JAKARTA – Momentum Hari Raya Waisak adalah momentum umat beragama dan kepercayaan untuk mengenal satu dengan lainnya. Peringatan Hari Raya Waisak menjadi pengingat akan pentingnya toleransi dan kerukunan antarumat beragama. Dalam hal ini, Komunitas GUSDURian Jakarta mengadakan salah satu kegiatan rutin, yakni “Walking Tour Keberagaman” dengan berkunjung ke Yayasan Buddha Tzu Chi Indonesia yang berada di daerah Pantai Indonesia Maju (PIK) Jakarta Utara, pada Selasa 13 Mei 2025.

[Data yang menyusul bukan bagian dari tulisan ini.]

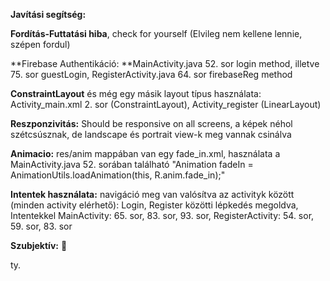 **Javítási segítség:**

**Fordítás-Futtatási hiba**, check for yourself (Elvileg nem kellene lennie, szépen fordul)

**Firebase Authentikáció: **MainActivity.java 52. sor login method, illetve 75. sor guestLogin, RegisterActivity.java 64. sor firebaseReg method

**ConstraintLayout** és még egy másik layout típus használata: Activity_main.xml 2. sor (ConstraintLayout), Activity_register (LinearLayout)

**Reszponzivitás:** Should be responsive on all screens, a képek néhol szétcsúsznak, de landscape és portrait view-k meg vannak csinálva

**Animacio:** res/anim mappában van egy fade_in.xml, használata a MainActivity.java 52. sorában található "Animation fadeIn = AnimationUtils.loadAnimation(this, R.anim.fade_in);"

**Intentek használata:** navigáció meg van valósítva az activityk között (minden activity elérhető): Login, Register közötti lépkedés megoldva, Intentekkel MainActivity: 65. sor, 83. sor, 93. sor, RegisterActivity: 54. sor, 59. sor, 83. sor

**Szubjektív:** 🙏

ty.
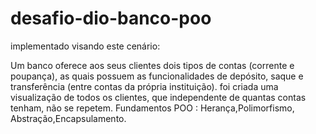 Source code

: # desafio-dio-banco-poo
implementado visando este cenário:

Um banco oferece aos seus clientes dois tipos de contas (corrente e poupança), as quais possuem as funcionalidades de depósito, saque e transferência (entre contas da própria instituição).
foi criada uma visualização de todos os clientes, que independente de quantas contas tenham, não se repetem.
Fundamentos POO : Herança,Polimorfismo, Abstração,Encapsulamento.
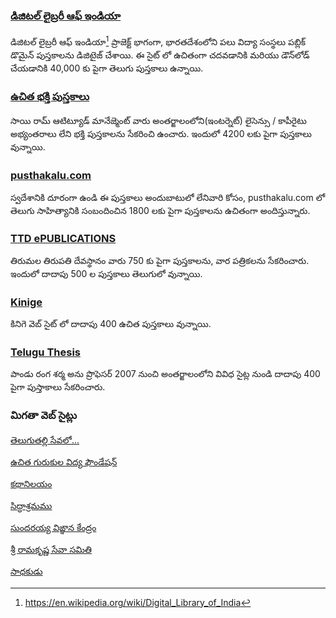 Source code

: <!--
.. title: తెలుగు పుస్తకాలు ఉచితంగా లభించే వెబ్‌సైట్లు (Websites To Download Telugu Books For Free)
.. slug: telugu-books-free-download-sites
.. date: 2020-04-06 21:33:00 UTC+06:30
.. tags:
.. category:
.. link:
.. description: A list of websites to download telugu books for free.
.. type:
-->


### [డిజిటల్ లైబ్రరీ ఆఫ్ ఇండియా](https://ndl.iitkgp.ac.in/)

డిజిటల్ లైబ్రరీ ఆఫ్ ఇండియా[^1] ప్రాజెక్ట్ భాగంగా, భారతదేశంలోని పలు విద్యా సంస్థలు పబ్లిక్ డొమైన్ పుస్తకాలను డిజిటైజ్ చేశాయి. ఈ సైట్ లో ఉచితంగా చదవడానికి మరియు డౌన్‌లోడ్ చేయడానికి 40,000 కు పైగా తెలుగు పుస్తకాలు ఉన్నాయి.


### [ఉచిత భక్తి పుస్తకాలు](http://www.sairealattitudemanagement.org/Telugu-Devotional-Spiritual-Free-eBooks-All-List)

సాయి రామ్ ఆటిట్యూడ్ మానేజ్మెంట్ వారు అంతర్జాలంలోని(ఇంటర్నెట్) లైసెన్సు / కాపీరైటు అభ్యంతరాలు లేని భక్తి పుస్తకాలను సేకరించి ఉంచారు. ఇందులో 4200 లకు పైగా పుస్తకాలు వున్నాయి.


### [pusthakalu.com](https://pusthakalu.com/)

స్వదేశానికి దూరంగా ఉండి ఈ పుస్తకాలు అందుబాటులో లేనివారి కోసం, pusthakalu.com లో తెలుగు సాహిత్యానికి సంబందించిన 1800 లకు పైగా పుస్తకాలను ఉచితంగా అందిస్తున్నారు.


### [TTD ePUBLICATIONS](http://ebooks.tirumala.org/)

తిరుమల తిరుపతి దేవస్థానం వారు 750 కు పైగా పుస్తకాలను, వార పత్రికలను సేకరించారు. ఇందులో దాదాపు  500 ల పుస్తకాలు తెలుగులో వున్నాయి.


### [Kinige](https://kinige.com/free)

కినిగె వెబ్ సైట్ లో దాదాపు 400 ఉచిత పుస్తకాలు వున్నాయి.


### [Telugu Thesis](http://www.teluguthesis.com/p/blog-page_20.html)

పాండు రంగ శర్మ అను ప్రొఫెసర్ 2007 నుంచి అంతర్జాలంలోని వివిధ సైట్ల నుండి దాదాపు 400 పైగా పుస్తాకాలు సేకరించారు.


### మిగతా వెబ్ సైట్లు

[తెలుగుతల్లి సేవలో...](http://abhara-telugu.blogspot.com/)

[ఉచిత గురుకుల విద్య ఫౌండేషన్](https://www.freegurukul.org/category#home)

[కథానిలయం](http://kathanilayam.com/book/)

[సిద్ధాశ్రమము](http://siddhashramam.org/%e0%b0%aa%e0%b1%81%e0%b0%b8%e0%b1%8d%e0%b0%a4%e0%b0%95%e0%b0%be%e0%b0%b2%e0%b1%81/)

[సుందరయ్య విఙ్ఞాన కేంద్రం](http://www.sundarayya.org/publication)

[శ్రీ రామకృష్ణ సేవా సమితి](https://unworldliness.org/publications/)

[సాధకుడు](https://sadhakudu.blogspot.com/p/google-drive-downloads.html)



[^1]: https://en.wikipedia.org/wiki/Digital_Library_of_India
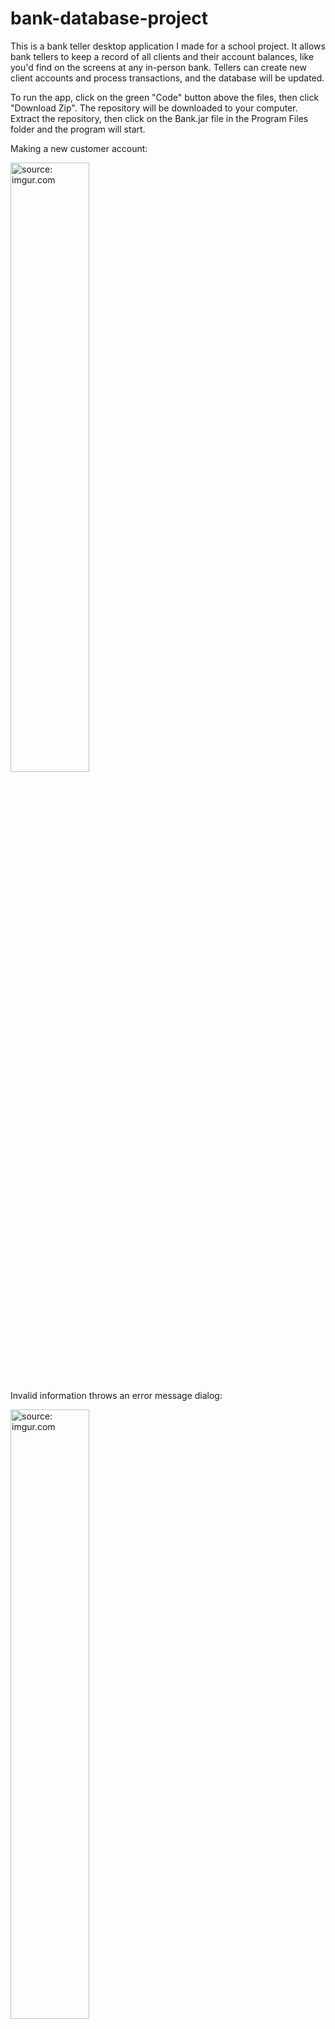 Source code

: # bank-database-project
This is a bank teller desktop application I made for a school project. It allows bank tellers to keep a record of all clients and their account balances, like you'd find on the screens at any in-person bank. Tellers can create new client accounts and process transactions, and the database will be updated.

To run the app, click on the green "Code" button above the files, then click "Download Zip". The repository will be downloaded to your computer. Extract the repository, then click on the Bank.jar file in the Program Files folder and the program will start.

Making a new customer account:

<a href="https://imgur.com/zkUi8b0"><img src="https://i.imgur.com/zkUi8b0.gif" title="source: imgur.com" width="50%" height="50%"/></a>

Invalid information throws an error message dialog:

<a href="https://imgur.com/PCdr1BA"><img src="https://i.imgur.com/PCdr1BA.gif" title="source: imgur.com" width="50%" height="50%"/></a>

Sorting and searching for clients:
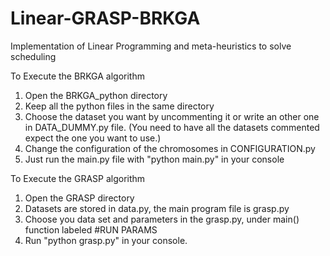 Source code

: # Linear-GRASP-BRKGA
Implementation of Linear Programming and meta-heuristics to solve scheduling

To Execute the BRKGA algorithm

1) Open the BRKGA_python directory
2) Keep all the python files in the same directory
3) Choose the dataset you want by uncommenting it or write an other one in DATA_DUMMY.py file. 	(You need to have all the datasets commented expect the one you want to use.)
4) Change the configuration of the chromosomes in CONFIGURATION.py
5) Just run the main.py file with "python main.py" in your console

To Execute the GRASP algorithm

1) Open the GRASP directory
2) Datasets are stored in data.py, the main program file is grasp.py
3) Choose you data set and parameters in the grasp.py, under main() function labeled #RUN PARAMS
4) Run "python grasp.py" in your console.

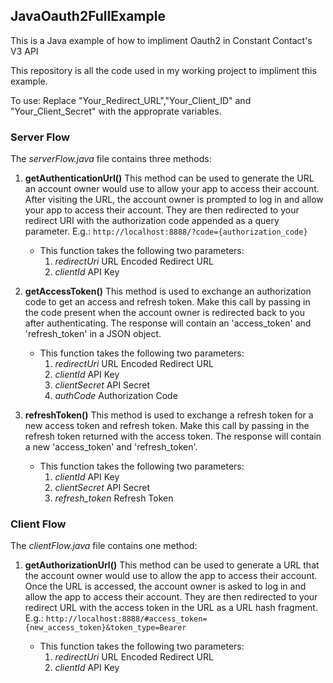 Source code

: ## JavaOauth2FullExample
This is a Java example of how to impliment Oauth2 in Constant Contact's V3 API

This repository is all the code used in my working project to impliment this example. 

To use: Replace "Your_Redirect_URL","Your_Client_ID" and "Your_Client_Secret" with the approprate variables.

### Server Flow
The *serverFlow.java* file contains three methods: 
 1. **getAuthenticationUrl()**
This method can be used to generate the URL an account owner would use to allow your app to access their account.
After visiting the URL, the account owner is prompted to log in and allow your app to access their account.
They are then redirected to your redirect URI with the authorization code appended as a query parameter.
      E.g.: `http://localhost:8888/?code={authorization_code}`
      
      - This function takes the following two parameters:
        1. *redirectUri*   URL Encoded Redirect URL
        2. *clientId*      API Key

 2. **getAccessToken()**
This method is used to exchange an authorization code to get an access and refresh token.
Make this call by passing in the code present when the account owner is redirected back to you after authenticating.
The response will contain an 'access_token' and 'refresh_token' in a JSON object.
      
      - This function takes the following two parameters:
        1. *redirectUri*   URL Encoded Redirect URL
        2. *clientId*      API Key
        3. *clientSecret*  API Secret
        4. *authCode*      Authorization Code
        
 3. **refreshToken()**
This method is used to exchange a refresh token for a new access token and refresh token. 
Make this call by passing in the refresh token returned with the access token. 
The response will contain a new 'access_token' and 'refresh_token'.
      
      - This function takes the following two parameters:
        1. *clientId*      API Key
        2. *clientSecret*  API Secret
        3. *refresh_token* Refresh Token
        
### Client Flow
The *clientFlow.java* file contains one method: 
 1. **getAuthorizationUrl()**
This method can be used to generate a URL that the account owner would use to allow the app to access their account. Once the URL is accessed, the account owner is asked to log in and allow the app to access their account. They are then redirected to your redirect URL with the access token in the URL as a URL hash fragment.
      E.g.: `http://localhost:8888/#access_token={new_access_token}&token_type=Bearer`
      
      - This function takes the following two parameters:
        1. *redirectUri*   URL Encoded Redirect URL
        2. *clientId*      API Key
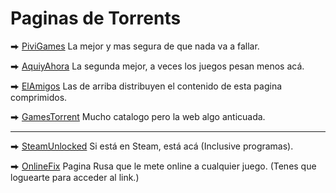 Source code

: # Paginas de Torrents

⮕ [PiviGames](https://pivigames.blog/) La mejor y mas segura de que nada va a fallar.

⮕ [AquiyAhora](https://www.aquiyahorajuegos.net) La segunda mejor, a veces los juegos pesan menos acá.

⮕ [ElAmigos](https://elamigos.site/) Las de arriba distribuyen el contenido de esta pagina comprimidos.

⮕ [GamesTorrent](https://www.gamestorrents.fm/juegos-pc/) Mucho catalogo pero la web algo anticuada.

----

⮕ [SteamUnlocked](https://steamunlocked.net/) Si está en Steam, está acá (Inclusive programas).

⮕ [OnlineFix](https://online-fix.me/) Pagina Rusa que le mete online a cualquier juego. (Tenes que loguearte para acceder al link.)


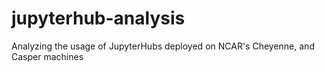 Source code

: # jupyterhub-analysis
Analyzing the usage of JupyterHubs deployed on NCAR's Cheyenne, and Casper machines
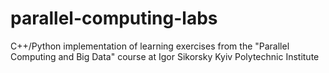 # parallel-computing-labs

C++/Python implementation of learning exercises from the "Parallel Computing and Big Data" course at Igor Sikorsky Kyiv Polytechnic Institute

GUSDURian Jakarta mencoba mengajak para peserta dari latar belakang berbeda. Pada kegiatan walking tour ini terdapat 35 peserta yang mengikuti walking tour keberagaman. Untuk rute trip keberagaman ini berawal dari Fresh Market PIK kemudian para peserta diajak berjalan kaki menuju Yayasan Buddha Tzu Chi Indonesia. Pada kegiatan awal walking tour keberagaman ini, peserta terlebih dahulu diajak untuk memperkenalkan diri dengan melakukan sesi check-in, setelah itu para peserta diberi challenge untuk bisa merasakan sensing experience di dalam Fresh Market PIK.
Sensing experience ini bertujuan agar para peserta bisa mengetahui dan merasakan keberagaman yang terdapat di dalam pasar modern PIK ini. Beberapa peserta dibagi ke dalam beberapa kelompok yang terdiri dari 5 orang dengan waktu 15 menit dan diberi kertas untuk mencatat hal-hal yang mereka lihat dan rasakan. Di antara peserta ada yang melakukan kegiatan belanja, bertanya kepada penjual atau pembeli.
Beberapa peserta menyampaikan keunikan yang ada di dalam Fresh Market PIK ini dikarenakan mayoritas dagangan makanan adalah non-halal. Sehingga tidak banyak makanan halal yang tersedia di sini, karena pengunjung dari Fresh Market PIK ini juga merupakan masyarakat keturunan Tionghoa. Namun dari banyak pembahasan makanan halal dan non-halal, peserta merasa kagum akan keberagaman bahwa ternyata para karyawannya merupakan seorang Muslim.
“Di Fresh Market ini menurut saya unik sekali, karena penjual (owner maupun pekerjanya) bisa menjadi satu tanpa membedakan latar belakang suku, agama dan ras. Selain itu rata-rata penjual atau pekerjanya memanggil calon pembelinya yang dengan sebutan ‘Ci’ walaupun calon pembeli tersebut bukan orang keturunan Tionghoa, ujar Milana salah satu peserta walking tour keberagaman.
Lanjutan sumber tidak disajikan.